Extracted information:
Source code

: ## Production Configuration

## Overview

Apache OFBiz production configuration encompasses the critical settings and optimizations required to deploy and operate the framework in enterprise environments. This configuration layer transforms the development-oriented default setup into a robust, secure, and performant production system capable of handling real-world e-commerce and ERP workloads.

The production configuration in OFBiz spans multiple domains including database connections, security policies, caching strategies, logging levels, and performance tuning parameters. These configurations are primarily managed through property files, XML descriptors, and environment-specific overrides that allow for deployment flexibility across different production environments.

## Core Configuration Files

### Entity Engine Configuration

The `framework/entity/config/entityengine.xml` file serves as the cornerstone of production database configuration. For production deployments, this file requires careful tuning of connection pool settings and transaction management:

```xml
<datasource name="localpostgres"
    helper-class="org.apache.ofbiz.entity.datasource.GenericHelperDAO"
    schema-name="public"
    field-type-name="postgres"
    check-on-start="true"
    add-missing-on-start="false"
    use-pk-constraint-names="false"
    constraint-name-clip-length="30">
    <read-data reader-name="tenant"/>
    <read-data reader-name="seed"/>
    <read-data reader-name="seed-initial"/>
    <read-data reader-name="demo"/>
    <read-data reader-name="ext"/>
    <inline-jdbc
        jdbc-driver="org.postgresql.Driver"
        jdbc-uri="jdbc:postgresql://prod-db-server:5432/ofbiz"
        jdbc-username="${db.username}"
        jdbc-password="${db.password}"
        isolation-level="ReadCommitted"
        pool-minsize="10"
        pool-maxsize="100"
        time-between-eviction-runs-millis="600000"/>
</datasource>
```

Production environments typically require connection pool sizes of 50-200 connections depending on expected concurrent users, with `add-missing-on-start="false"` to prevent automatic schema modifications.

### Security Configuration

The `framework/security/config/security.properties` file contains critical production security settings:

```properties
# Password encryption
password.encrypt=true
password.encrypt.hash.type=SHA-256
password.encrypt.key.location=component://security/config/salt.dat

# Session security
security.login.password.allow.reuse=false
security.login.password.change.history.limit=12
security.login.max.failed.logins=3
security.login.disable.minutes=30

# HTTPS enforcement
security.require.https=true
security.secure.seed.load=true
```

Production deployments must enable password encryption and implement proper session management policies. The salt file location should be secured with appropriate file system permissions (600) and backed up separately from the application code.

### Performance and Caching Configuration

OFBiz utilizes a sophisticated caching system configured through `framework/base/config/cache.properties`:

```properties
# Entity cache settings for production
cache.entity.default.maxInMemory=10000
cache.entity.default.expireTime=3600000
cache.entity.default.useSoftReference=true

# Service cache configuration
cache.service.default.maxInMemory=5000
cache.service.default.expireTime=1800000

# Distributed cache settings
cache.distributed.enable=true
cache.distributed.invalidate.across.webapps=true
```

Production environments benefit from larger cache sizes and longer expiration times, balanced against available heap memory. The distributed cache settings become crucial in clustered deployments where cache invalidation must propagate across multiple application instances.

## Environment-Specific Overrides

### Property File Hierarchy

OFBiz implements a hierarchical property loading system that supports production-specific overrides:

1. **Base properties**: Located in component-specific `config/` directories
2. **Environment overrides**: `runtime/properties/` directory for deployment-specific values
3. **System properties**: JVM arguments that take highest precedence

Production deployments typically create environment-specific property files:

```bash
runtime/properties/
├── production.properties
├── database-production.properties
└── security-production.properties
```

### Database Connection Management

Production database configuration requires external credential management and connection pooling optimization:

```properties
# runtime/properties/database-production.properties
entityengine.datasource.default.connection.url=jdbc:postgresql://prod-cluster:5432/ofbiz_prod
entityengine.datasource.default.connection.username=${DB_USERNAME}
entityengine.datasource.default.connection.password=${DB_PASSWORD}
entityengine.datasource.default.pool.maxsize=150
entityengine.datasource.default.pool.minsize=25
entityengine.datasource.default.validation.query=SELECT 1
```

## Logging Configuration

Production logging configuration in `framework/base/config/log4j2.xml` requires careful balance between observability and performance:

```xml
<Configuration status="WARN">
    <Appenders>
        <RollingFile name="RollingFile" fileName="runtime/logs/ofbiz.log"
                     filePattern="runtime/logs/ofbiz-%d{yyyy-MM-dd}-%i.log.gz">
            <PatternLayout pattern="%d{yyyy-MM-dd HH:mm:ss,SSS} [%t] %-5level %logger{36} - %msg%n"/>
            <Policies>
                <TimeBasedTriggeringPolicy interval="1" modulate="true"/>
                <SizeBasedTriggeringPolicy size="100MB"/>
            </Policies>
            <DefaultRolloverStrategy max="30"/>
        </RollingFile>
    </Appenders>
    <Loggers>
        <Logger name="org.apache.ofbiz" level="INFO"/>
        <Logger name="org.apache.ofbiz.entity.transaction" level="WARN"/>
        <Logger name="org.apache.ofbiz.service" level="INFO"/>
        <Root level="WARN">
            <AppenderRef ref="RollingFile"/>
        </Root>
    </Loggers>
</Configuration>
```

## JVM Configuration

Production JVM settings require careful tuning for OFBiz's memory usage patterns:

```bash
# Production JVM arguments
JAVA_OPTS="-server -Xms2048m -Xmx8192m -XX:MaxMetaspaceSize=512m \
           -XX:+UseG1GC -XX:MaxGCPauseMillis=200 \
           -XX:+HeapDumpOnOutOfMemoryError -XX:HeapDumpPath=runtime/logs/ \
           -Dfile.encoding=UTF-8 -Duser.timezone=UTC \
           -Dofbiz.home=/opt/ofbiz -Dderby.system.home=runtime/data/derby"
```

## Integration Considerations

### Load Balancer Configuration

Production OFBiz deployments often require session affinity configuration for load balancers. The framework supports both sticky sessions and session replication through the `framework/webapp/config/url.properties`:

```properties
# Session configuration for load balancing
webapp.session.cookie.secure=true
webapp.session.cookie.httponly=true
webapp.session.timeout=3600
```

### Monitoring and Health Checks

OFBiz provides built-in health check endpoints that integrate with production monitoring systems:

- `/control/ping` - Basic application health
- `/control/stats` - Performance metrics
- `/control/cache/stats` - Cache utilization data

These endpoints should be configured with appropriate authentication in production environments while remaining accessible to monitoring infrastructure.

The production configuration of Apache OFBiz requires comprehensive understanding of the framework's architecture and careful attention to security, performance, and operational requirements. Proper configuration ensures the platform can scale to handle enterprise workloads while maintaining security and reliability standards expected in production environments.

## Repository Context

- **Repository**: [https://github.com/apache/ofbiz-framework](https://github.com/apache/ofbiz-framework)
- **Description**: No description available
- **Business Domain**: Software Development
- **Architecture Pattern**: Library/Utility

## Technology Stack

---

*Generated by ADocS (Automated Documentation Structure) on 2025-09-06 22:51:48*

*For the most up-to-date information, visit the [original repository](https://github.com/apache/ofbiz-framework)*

Exercise objective: Every line in the listing above that mentions "true" should be returned.

Answer:
    check-on-start="true"
password.encrypt=true
security.require.https=true
security.secure.seed.load=true
cache.entity.default.useSoftReference=true
cache.distributed.enable=true
cache.distributed.invalidate.across.webapps=true
                <TimeBasedTriggeringPolicy interval="1" modulate="true"/>
webapp.session.cookie.secure=true
webapp.session.cookie.httponly=true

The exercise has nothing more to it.